Kuwait Oil Company CEO Ahmed Al-Eidan’s offshore exploration project requires a strategic roadmap to boost Kuwait’s hydrocarbon reserves and global status as a reliable oil and gas producer, say experts.

  • Kuwait Oil Company CEO Ahmed Al-Eidan announced that the offshore project, covering 6,000 square kilometers, will begin with six exploratory wells based on seismic surveys.

  • Experts highlighted the need for the oil sector to attract major international companies with advanced technology to expedite production.

  • Experts urge Kuwait to establish a specialized offshore oil company, as the new discovery could boost reserves to over 95 billion barrels, but current production and refinery utilization remain insufficient.

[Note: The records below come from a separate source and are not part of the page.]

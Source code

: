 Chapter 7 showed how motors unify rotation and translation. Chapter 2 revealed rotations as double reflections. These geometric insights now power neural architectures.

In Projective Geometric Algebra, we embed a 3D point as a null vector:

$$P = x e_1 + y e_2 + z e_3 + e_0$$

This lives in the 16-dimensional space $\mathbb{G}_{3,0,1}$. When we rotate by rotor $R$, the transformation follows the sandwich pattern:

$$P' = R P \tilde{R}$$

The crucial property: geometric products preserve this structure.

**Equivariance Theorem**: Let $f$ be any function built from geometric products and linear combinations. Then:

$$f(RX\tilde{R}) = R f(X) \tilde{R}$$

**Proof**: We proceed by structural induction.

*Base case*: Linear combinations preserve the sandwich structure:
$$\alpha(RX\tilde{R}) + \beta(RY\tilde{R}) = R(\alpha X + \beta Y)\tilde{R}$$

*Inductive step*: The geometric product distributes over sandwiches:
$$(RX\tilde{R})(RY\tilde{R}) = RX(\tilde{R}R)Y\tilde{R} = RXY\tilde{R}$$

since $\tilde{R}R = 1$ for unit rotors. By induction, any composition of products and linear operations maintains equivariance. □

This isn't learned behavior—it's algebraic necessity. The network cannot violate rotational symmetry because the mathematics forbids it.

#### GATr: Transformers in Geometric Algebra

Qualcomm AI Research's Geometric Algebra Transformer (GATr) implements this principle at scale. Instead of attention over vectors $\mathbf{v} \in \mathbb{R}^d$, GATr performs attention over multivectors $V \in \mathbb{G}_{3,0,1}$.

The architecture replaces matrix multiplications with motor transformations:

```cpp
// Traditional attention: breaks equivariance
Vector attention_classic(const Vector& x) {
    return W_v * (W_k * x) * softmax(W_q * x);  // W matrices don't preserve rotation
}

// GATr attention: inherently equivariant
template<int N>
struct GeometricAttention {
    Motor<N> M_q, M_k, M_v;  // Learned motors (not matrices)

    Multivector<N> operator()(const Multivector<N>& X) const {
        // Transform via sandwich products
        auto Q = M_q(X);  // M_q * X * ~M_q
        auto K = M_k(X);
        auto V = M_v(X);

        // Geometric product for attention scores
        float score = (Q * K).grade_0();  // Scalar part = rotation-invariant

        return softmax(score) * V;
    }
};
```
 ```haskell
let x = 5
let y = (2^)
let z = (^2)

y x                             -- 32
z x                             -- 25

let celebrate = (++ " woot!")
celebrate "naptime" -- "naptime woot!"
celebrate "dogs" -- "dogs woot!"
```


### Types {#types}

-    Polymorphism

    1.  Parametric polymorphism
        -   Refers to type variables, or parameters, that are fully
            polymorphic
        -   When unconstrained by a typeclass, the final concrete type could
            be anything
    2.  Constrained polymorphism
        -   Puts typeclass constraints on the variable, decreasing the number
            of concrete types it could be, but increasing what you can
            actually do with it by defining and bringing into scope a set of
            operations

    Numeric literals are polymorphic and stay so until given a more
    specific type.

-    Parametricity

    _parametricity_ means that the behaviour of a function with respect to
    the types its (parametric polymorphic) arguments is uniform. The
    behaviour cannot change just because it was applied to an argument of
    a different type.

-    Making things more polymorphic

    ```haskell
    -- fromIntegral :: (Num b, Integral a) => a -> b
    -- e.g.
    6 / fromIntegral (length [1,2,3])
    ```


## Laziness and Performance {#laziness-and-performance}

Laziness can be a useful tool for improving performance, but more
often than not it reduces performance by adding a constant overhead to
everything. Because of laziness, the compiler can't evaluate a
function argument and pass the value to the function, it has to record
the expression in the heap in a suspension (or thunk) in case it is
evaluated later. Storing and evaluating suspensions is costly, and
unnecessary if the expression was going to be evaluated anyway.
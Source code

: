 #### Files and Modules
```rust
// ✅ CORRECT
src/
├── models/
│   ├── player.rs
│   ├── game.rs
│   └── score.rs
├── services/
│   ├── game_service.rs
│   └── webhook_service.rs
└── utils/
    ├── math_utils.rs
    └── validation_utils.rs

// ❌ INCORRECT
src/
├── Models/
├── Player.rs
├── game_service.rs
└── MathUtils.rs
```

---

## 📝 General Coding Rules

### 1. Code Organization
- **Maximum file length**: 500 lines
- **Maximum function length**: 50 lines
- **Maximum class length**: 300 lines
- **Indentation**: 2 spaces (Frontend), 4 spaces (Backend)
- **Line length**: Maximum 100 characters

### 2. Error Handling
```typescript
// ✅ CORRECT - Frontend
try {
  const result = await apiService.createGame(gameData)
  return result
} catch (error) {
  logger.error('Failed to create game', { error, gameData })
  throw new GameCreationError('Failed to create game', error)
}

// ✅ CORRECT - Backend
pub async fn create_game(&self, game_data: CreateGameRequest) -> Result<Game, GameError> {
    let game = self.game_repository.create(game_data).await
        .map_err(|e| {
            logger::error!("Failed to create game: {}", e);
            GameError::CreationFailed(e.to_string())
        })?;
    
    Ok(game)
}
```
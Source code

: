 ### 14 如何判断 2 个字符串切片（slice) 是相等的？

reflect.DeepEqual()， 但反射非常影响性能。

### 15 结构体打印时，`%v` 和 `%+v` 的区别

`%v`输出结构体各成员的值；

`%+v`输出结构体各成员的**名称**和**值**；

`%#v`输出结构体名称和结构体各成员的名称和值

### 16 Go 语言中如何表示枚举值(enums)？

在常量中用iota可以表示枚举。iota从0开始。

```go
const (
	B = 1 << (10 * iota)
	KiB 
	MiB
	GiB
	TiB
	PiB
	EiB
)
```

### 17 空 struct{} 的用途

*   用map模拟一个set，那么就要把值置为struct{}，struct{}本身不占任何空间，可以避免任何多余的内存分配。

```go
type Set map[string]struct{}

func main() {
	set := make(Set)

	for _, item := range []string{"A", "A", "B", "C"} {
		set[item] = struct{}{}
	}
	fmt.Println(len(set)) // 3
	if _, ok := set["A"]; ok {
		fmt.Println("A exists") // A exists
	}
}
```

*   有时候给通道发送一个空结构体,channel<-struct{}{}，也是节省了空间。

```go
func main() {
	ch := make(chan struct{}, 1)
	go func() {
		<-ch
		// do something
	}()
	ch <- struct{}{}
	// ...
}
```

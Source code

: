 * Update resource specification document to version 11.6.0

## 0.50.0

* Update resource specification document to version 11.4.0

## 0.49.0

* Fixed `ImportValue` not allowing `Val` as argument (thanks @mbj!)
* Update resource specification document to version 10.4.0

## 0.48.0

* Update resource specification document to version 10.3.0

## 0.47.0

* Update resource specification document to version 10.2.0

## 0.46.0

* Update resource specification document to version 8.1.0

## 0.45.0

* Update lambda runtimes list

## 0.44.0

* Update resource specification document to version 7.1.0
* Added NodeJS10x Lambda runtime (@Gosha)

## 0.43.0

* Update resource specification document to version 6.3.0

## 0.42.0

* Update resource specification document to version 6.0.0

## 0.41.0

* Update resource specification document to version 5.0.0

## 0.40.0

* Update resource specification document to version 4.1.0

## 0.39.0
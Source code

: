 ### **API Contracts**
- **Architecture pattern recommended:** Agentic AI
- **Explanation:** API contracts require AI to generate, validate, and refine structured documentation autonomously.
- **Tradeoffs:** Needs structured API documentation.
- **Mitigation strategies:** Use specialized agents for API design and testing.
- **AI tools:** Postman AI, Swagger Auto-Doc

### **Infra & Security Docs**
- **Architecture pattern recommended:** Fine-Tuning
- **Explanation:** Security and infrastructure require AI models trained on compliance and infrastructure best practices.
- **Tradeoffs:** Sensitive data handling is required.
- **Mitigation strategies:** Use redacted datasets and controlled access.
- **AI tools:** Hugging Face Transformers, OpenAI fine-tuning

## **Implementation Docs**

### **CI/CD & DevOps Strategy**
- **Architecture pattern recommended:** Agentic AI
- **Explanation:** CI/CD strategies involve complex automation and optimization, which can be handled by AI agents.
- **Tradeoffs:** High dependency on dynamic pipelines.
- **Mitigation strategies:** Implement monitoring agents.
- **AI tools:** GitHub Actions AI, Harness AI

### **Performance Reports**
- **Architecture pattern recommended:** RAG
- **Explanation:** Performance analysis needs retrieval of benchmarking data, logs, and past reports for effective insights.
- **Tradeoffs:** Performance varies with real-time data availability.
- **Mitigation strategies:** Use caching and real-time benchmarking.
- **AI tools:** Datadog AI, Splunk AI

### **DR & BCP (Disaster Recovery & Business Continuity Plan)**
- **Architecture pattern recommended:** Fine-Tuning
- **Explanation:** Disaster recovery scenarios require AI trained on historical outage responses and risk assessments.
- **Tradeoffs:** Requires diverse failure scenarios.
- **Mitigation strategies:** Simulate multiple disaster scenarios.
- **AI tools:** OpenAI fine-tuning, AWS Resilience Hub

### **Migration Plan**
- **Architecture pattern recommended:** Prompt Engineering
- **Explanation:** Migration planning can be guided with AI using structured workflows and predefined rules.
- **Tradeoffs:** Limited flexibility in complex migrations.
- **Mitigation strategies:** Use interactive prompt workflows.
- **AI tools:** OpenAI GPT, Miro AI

Kuwait Oil Company (KOC) CEO Ahmed Al-Eidan’s recent announcement of launching the phases of the offshore exploration project necessitates developing an effective roadmap.

This national project aims to enhance the country’s hydrocarbon reserves, ensure their sustainable availability to meet global demand, and elevate Kuwait’s status as a reliable global oil and gas producer, according to Al Jarida newspaper.

Al-Eidan announced that the launch of the project phases was based on two-dimensional seismic surveys of the Kuwaiti marine area and studies to understand the earth’s layers and compositions. This process involves identifying the best offshore drilling sites, securing them, and preparing for logistical operations.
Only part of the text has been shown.